● What is needed: When a line of the material has the word "your" in it, copy that line.

● Entries provided:
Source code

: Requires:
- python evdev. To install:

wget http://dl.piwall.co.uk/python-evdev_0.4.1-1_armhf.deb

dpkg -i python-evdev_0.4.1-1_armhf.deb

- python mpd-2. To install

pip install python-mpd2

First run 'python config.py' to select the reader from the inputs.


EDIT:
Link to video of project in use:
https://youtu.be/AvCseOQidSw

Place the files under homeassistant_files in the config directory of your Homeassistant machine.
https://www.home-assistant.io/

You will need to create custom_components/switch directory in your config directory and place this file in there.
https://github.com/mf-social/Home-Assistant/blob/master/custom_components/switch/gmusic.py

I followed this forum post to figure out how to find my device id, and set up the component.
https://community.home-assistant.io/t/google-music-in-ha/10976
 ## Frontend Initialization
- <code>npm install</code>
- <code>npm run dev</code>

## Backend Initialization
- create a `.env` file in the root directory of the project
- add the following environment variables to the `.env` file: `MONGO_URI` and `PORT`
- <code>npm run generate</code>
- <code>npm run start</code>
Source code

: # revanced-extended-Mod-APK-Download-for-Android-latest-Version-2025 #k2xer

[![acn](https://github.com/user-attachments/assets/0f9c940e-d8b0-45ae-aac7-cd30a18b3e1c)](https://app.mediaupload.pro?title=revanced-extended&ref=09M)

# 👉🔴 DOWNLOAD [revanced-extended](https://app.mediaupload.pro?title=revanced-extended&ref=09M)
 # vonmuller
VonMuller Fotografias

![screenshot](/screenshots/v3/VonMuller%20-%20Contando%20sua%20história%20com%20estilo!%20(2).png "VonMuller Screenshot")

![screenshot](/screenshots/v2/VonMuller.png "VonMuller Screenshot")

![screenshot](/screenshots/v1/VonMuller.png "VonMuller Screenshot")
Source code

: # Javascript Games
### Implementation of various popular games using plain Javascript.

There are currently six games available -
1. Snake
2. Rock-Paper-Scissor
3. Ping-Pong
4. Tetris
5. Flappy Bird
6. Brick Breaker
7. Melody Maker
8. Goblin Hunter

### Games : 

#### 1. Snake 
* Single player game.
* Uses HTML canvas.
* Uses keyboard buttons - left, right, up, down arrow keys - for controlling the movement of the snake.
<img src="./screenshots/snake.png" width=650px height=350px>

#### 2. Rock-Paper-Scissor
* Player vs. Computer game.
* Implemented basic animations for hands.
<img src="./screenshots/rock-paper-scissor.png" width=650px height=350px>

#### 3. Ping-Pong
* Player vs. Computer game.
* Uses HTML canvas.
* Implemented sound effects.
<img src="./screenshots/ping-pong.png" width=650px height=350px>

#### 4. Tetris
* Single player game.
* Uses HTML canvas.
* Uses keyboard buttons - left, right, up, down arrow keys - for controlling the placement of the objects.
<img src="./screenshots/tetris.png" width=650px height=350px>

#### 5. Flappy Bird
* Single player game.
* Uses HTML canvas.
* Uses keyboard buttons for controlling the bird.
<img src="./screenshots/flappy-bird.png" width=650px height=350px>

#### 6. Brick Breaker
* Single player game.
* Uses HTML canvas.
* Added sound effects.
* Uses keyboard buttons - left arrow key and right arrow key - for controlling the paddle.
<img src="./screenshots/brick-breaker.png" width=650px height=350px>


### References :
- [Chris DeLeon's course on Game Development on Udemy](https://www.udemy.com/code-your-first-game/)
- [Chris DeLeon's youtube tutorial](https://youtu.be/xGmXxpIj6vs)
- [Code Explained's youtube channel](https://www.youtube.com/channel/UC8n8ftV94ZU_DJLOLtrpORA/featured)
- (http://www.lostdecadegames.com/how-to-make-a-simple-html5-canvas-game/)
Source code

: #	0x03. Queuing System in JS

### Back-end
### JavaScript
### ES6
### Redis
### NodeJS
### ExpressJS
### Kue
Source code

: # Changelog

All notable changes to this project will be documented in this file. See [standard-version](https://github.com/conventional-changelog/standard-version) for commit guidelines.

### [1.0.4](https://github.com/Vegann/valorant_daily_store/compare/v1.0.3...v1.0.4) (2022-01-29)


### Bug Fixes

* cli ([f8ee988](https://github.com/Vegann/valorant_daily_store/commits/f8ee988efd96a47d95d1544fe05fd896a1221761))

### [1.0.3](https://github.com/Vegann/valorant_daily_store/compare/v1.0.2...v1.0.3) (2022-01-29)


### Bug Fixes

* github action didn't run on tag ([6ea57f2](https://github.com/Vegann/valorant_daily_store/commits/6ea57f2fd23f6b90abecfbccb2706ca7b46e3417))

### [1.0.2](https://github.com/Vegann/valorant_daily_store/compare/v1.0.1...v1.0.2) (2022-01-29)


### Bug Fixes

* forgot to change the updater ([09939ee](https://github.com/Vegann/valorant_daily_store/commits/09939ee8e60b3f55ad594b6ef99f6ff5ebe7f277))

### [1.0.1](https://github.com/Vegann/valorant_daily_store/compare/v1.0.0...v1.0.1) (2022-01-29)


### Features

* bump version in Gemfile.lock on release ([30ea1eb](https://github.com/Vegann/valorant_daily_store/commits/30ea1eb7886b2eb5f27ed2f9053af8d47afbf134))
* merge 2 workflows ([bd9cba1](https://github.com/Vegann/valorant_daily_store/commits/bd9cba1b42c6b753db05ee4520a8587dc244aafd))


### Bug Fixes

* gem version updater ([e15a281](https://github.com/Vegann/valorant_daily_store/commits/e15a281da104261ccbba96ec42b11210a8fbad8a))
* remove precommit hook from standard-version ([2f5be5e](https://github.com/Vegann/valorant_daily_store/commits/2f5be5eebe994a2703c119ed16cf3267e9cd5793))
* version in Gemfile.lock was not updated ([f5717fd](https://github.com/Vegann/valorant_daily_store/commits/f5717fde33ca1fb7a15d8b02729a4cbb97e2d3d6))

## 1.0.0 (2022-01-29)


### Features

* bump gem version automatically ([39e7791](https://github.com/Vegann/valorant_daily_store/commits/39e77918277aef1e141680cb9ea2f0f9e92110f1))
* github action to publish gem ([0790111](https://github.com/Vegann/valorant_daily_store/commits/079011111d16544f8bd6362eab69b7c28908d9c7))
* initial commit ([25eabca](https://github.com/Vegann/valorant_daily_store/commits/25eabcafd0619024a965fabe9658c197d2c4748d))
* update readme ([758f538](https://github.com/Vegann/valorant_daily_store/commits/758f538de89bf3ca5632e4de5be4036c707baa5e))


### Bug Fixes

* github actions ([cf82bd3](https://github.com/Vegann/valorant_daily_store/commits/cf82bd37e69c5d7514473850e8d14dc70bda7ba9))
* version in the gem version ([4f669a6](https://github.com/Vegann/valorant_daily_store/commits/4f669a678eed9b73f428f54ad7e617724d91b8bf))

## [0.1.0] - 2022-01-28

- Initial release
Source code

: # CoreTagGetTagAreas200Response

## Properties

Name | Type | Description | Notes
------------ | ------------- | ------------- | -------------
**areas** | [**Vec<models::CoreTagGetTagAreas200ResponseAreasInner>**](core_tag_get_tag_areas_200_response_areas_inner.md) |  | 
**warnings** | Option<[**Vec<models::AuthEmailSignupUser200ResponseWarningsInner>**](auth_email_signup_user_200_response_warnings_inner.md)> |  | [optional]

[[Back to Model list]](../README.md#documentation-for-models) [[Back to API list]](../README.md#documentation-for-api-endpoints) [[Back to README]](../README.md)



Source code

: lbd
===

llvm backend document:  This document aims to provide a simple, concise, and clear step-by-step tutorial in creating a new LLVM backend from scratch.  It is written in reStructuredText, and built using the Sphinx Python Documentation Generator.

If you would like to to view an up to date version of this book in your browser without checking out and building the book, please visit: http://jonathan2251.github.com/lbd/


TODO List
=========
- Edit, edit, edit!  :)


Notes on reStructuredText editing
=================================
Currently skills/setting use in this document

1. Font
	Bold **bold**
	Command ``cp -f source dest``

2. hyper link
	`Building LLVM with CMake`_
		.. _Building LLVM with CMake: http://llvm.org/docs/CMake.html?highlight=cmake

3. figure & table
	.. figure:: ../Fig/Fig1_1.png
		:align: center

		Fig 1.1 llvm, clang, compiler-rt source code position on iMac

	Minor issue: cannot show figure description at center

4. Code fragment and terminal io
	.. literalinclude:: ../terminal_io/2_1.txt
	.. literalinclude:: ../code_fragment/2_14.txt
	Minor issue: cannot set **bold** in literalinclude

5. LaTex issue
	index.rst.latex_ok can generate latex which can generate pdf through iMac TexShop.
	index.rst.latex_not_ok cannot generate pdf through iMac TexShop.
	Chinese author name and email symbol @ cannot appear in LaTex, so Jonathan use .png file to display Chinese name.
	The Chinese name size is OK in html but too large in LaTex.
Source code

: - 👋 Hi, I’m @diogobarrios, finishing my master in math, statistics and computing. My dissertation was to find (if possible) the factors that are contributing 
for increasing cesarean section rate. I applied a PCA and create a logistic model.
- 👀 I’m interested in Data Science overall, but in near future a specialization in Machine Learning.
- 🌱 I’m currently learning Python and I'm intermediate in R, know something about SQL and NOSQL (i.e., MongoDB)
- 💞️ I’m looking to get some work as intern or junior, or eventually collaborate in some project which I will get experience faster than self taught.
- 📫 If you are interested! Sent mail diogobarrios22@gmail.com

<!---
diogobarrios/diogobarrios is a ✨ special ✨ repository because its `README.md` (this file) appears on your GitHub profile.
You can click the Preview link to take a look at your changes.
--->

● Answer box:
Place the files under homeassistant_files in the config directory of your Homeassistant machine.
You will need to create custom_components/switch directory in your config directory and place this file in there.
- [Chris DeLeon's course on Game Development on Udemy](https://www.udemy.com/code-your-first-game/)
If you would like to to view an up to date version of this book in your browser without checking out and building the book, please visit: http://jonathan2251.github.com/lbd/
diogobarrios/diogobarrios is a ✨ special ✨ repository because its `README.md` (this file) appears on your GitHub profile.
You can click the Preview link to take a look at your changes.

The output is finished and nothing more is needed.